$$ \LaTeX \text{ command declarations here.}
\newcommand{\R}{\mathbb{R}}
\renewcommand{\vec}[1]{\mathbf{#1}}
$$

# EECS 545:  Machine Learning
## Lecture 19:  Unsupervised Learning: PCA and ICA
* Instructor:  **Jacob Abernethy**
* Date:  March 28, 2016


*Lecture Exposition*: Saket


## References

This lecture draws from following resources:



## Classical PCA: Statement of the theorem

Suppose we want to find an orthogonal set of $L$ linear basis vectors $w_j \in \R^D$ , and the corresponding scores $z_i \in \R^L$ , such that we minimize the average **reconstruction error** 
$$ J(W,Z) = \frac{1}{N}\sum_{i=1}^{N} || x_i - Wz_i ||^2 $$

subject to constraint that $W$ is orthonormal.

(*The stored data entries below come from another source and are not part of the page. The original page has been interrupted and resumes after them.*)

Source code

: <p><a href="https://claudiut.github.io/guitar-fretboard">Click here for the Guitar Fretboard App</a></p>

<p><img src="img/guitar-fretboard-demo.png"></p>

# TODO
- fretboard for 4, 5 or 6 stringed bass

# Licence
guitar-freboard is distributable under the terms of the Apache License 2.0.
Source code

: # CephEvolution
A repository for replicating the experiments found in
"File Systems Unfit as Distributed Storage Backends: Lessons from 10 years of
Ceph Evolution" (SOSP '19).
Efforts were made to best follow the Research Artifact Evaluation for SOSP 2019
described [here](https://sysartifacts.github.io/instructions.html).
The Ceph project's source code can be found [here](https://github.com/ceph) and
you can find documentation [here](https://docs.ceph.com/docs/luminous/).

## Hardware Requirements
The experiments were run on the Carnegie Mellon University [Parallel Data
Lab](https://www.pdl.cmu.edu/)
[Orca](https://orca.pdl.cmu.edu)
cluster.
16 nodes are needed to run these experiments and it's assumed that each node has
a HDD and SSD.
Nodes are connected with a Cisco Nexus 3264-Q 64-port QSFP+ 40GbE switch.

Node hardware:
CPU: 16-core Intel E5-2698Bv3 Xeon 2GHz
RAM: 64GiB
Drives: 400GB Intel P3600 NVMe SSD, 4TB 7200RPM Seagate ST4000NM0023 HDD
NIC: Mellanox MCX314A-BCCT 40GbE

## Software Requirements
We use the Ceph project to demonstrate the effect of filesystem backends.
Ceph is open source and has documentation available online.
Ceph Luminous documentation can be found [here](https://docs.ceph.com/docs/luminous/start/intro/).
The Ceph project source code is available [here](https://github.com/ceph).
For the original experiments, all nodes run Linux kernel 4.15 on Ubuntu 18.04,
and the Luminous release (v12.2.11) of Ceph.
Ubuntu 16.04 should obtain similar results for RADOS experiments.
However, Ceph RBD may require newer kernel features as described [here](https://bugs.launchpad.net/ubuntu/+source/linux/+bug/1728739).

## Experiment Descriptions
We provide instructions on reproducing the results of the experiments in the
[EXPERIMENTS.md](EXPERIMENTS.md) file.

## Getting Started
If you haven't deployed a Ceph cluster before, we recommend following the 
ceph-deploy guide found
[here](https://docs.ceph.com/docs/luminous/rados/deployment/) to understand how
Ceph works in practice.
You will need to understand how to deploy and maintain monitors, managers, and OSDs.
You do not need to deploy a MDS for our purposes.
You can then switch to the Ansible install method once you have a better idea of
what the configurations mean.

The optimal solution is obtained by setting $\hat W = V_L$, where $V_L$ contains the $L$ eigenvectors with largest eigenvalues of empirical covariance matrix, $\hat \Sigma = \frac{1}{N} \sum_{i=1}^{N}(x_i - \bar x) (x_i-\bar x)^T$

(Proof: Murphy, Section 12.2.2)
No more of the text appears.